• Items from a dataset:
'''
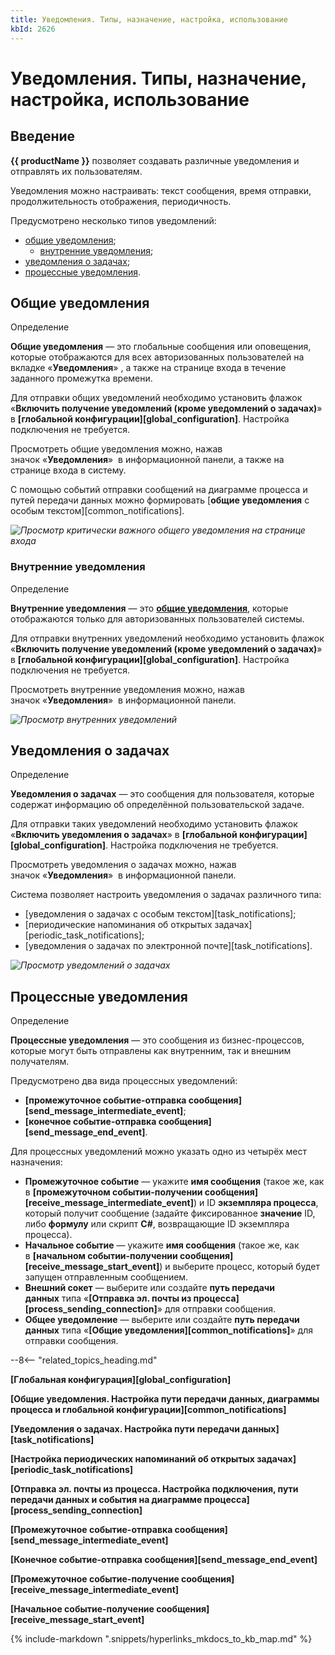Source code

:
 ```yaml
---
title: Уведомления. Типы, назначение, настройка, использование
kbId: 2626
---
```


# Уведомления. Типы, назначение, настройка, использование

## Введение

**{{ productName }}** позволяет создавать различные уведомления и отправлять их пользователям.

Уведомления можно настраивать: текст сообщения, время отправки, продолжительность отображения, периодичность.

Предусмотрено несколько типов уведомлений:

- [общие уведомления](#общие-уведомления);
    - [внутренние уведомления](#внутренние-уведомления);
- [уведомления о задачах](#уведомления-о-задачах);
- [процессные уведомления](#процессные-уведомления).

## Общие уведомления

Определение

**Общие уведомления** — это глобальные сообщения или оповещения, которые отображаются для всех авторизованных пользователей на вкладке «**Уведомления**» *‌*, а также на странице входа в течение заданного промежутка времени.

Для отправки общих уведомлений необходимо установить флажок «**Включить получение уведомлений (кроме уведомлений о задачах)**» в **[глобальной конфигурации][global_configuration]**. Настройка подключения не требуется.

Просмотреть общие уведомления можно, нажав значок «**Уведомления**» *‌* в информационной панели, а также на странице входа в систему.

С помощью событий отправки сообщений на диаграмме процесса и путей передачи данных можно формировать [**общие уведомления** с особым текстом][common_notifications].

_![Просмотр критически важного общего уведомления на странице входа](https://kb.comindware.ru/assets/common_notifications_entry_page_urgent_message.png)_

### Внутренние уведомления

Определение

**Внутренние уведомления** — это **[общие уведомления](#общие-уведомления)**, которые отображаются только для авторизованных пользователей системы.

Для отправки внутренних уведомлений необходимо установить флажок «**Включить получение уведомлений (кроме уведомлений о задачах)**» в **[глобальной конфигурации][global_configuration]**. Настройка подключения не требуется.

Просмотреть внутренние уведомления можно, нажав значок «**Уведомления**» *‌* в информационной панели.

_![Просмотр внутренних уведомлений](https://kb.comindware.ru/assets/common_notifications_board_call.png)_

## Уведомления о задачах

Определение

**Уведомления о задачах** — это сообщения для пользователя, которые содержат информацию об определённой пользовательской задаче.

Для отправки таких уведомлений необходимо установить флажок «**Включить уведомления о задачах**» в **[глобальной конфигурации][global_configuration]**. Настройка подключения не требуется.

Просмотреть уведомления о задачах можно, нажав значок «**Уведомления**» *‌* в информационной панели.

Система позволяет настроить уведомления о задачах различного типа:

- [уведомления о задачах с особым текстом][task_notifications];
- [периодические напоминания об открытых задачах][periodic_task_notifications];
- [уведомления о задачах по электронной почте][task_notifications].

_![Просмотр уведомлений о задачах](https://kb.comindware.ru/assets/task_notifications_view.png)_

## Процессные уведомления

Определение

**Процессные уведомления** — это сообщения из бизнес-процессов, которые могут быть отправлены как внутренним, так и внешним получателям.

Предусмотрено два вида процессных уведомлений:

- **[промежуточное событие-отправка сообщения][send_message_intermediate_event]**;
- **[конечное событие-отправка сообщения][send_message_end_event]**.

Для процессных уведомлений можно указать одно из четырёх мест назначения:

- **Промежуточное событие** — укажите **имя сообщения** (такое же, как в **[промежуточном событии-получении сообщения][receive_message_intermediate_event]**) и ID **экземпляра процесса**, который получит сообщение (задайте фиксированное **значение** ID, либо **формулу** или скрипт **C#**, возвращающие ID экземпляра процесса).
- **Начальное событие** — укажите **имя сообщения** (такое же, как в **[начальном событии-получении сообщения][receive_message_start_event]**) и выберите процесс, который будет запущен отправленным сообщением.
- **Внешний сокет** — выберите или создайте **путь передачи данных** типа «**[Отправка эл. почты из процесса][process_sending_connection]**» для отправки сообщения.
- **Общее уведомление** — выберите или создайте **путь передачи данных** типа «**[Общие уведомления][common_notifications]**» для отправки сообщения.

--8<-- "related_topics_heading.md"

**[Глобальная конфигурация][global_configuration]**

**[Общие уведомления. Настройка пути передачи данных, диаграммы процесса и глобальной конфигурации][common_notifications]**

**[Уведомления о задачах. Настройка пути передачи данных][task_notifications]**

**[Настройка периодических напоминаний об открытых задачах][periodic_task_notifications]**

**[Отправка эл. почты из процесса. Настройка подключения, пути передачи данных и события на диаграмме процесса][process_sending_connection]**

**[Промежуточное событие-отправка сообщения][send_message_intermediate_event]**

**[Конечное событие-отправка сообщения][send_message_end_event]**

**[Промежуточное событие-получение сообщения][receive_message_intermediate_event]**

**[Начальное событие-получение сообщения][receive_message_start_event]**

{% include-markdown ".snippets/hyperlinks_mkdocs_to_kb_map.md" %}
'''
• What you should do: Every record above must be repeated exactly, with the pictures dropped.

• Completed task:
Source code

:
 ```yaml
---
title: Уведомления. Типы, назначение, настройка, использование
kbId: 2626
---
```


# Уведомления. Типы, назначение, настройка, использование

## Введение

**{{ productName }}** позволяет создавать различные уведомления и отправлять их пользователям.

Уведомления можно настраивать: текст сообщения, время отправки, продолжительность отображения, периодичность.

Предусмотрено несколько типов уведомлений:

- [общие уведомления](#общие-уведомления);
    - [внутренние уведомления](#внутренние-уведомления);
- [уведомления о задачах](#уведомления-о-задачах);
- [процессные уведомления](#процессные-уведомления).

## Общие уведомления

Определение

**Общие уведомления** — это глобальные сообщения или оповещения, которые отображаются для всех авторизованных пользователей на вкладке «**Уведомления**» *‌*, а также на странице входа в течение заданного промежутка времени.

Для отправки общих уведомлений необходимо установить флажок «**Включить получение уведомлений (кроме уведомлений о задачах)**» в **[глобальной конфигурации][global_configuration]**. Настройка подключения не требуется.

Просмотреть общие уведомления можно, нажав значок «**Уведомления**» *‌* в информационной панели, а также на странице входа в систему.

С помощью событий отправки сообщений на диаграмме процесса и путей передачи данных можно формировать [**общие уведомления** с особым текстом][common_notifications].

_![Просмотр критически важного общего уведомления на странице входа](https://kb.comindware.ru/assets/common_notifications_entry_page_urgent_message.png)_

### Внутренние уведомления

Определение

**Внутренние уведомления** — это **[общие уведомления](#общие-уведомления)**, которые отображаются только для авторизованных пользователей системы.

Для отправки внутренних уведомлений необходимо установить флажок «**Включить получение уведомлений (кроме уведомлений о задачах)**» в **[глобальной конфигурации][global_configuration]**. Настройка подключения не требуется.

Просмотреть внутренние уведомления можно, нажав значок «**Уведомления**» *‌* в информационной панели.

_![Просмотр внутренних уведомлений](https://kb.comindware.ru/assets/common_notifications_board_call.png)_

## Уведомления о задачах

Определение

**Уведомления о задачах** — это сообщения для пользователя, которые содержат информацию об определённой пользовательской задаче.

Для отправки таких уведомлений необходимо установить флажок «**Включить уведомления о задачах**» в **[глобальной конфигурации][global_configuration]**. Настройка подключения не требуется.

Просмотреть уведомления о задачах можно, нажав значок «**Уведомления**» *‌* в информационной панели.

Система позволяет настроить уведомления о задачах различного типа:

- [уведомления о задачах с особым текстом][task_notifications];
- [периодические напоминания об открытых задачах][periodic_task_notifications];
- [уведомления о задачах по электронной почте][task_notifications].

_![Просмотр уведомлений о задачах](https://kb.comindware.ru/assets/task_notifications_view.png)_

## Процессные уведомления

Определение

**Процессные уведомления** — это сообщения из бизнес-процессов, которые могут быть отправлены как внутренним, так и внешним получателям.

Предусмотрено два вида процессных уведомлений:

- **[промежуточное событие-отправка сообщения][send_message_intermediate_event]**;
- **[конечное событие-отправка сообщения][send_message_end_event]**.

Для процессных уведомлений можно указать одно из четырёх мест назначения:

- **Промежуточное событие** — укажите **имя сообщения** (такое же, как в **[промежуточном событии-получении сообщения][receive_message_intermediate_event]**) и ID **экземпляра процесса**, который получит сообщение (задайте фиксированное **значение** ID, либо **формулу** или скрипт **C#**, возвращающие ID экземпляра процесса).
- **Начальное событие** — укажите **имя сообщения** (такое же, как в **[начальном событии-получении сообщения][receive_message_start_event]**) и выберите процесс, который будет запущен отправленным сообщением.
- **Внешний сокет** — выберите или создайте **путь передачи данных** типа «**[Отправка эл. почты из процесса][process_sending_connection]**» для отправки сообщения.
- **Общее уведомление** — выберите или создайте **путь передачи данных** типа «**[Общие уведомления][common_notifications]**» для отправки сообщения.

--8<-- "related_topics_heading.md"

**[Глобальная конфигурация][global_configuration]**

**[Общие уведомления. Настройка пути передачи данных, диаграммы процесса и глобальной конфигурации][common_notifications]**

**[Уведомления о задачах. Настройка пути передачи данных][task_notifications]**

**[Настройка периодических напоминаний об открытых задачах][periodic_task_notifications]**

**[Отправка эл. почты из процесса. Настройка подключения, пути передачи данных и события на диаграмме процесса][process_sending_connection]**

**[Промежуточное событие-отправка сообщения][send_message_intermediate_event]**

**[Конечное событие-отправка сообщения][send_message_end_event]**

**[Промежуточное событие-получение сообщения][receive_message_intermediate_event]**

**[Начальное событие-получение сообщения][receive_message_start_event]**

{% include-markdown ".snippets/hyperlinks_mkdocs_to_kb_map.md" %}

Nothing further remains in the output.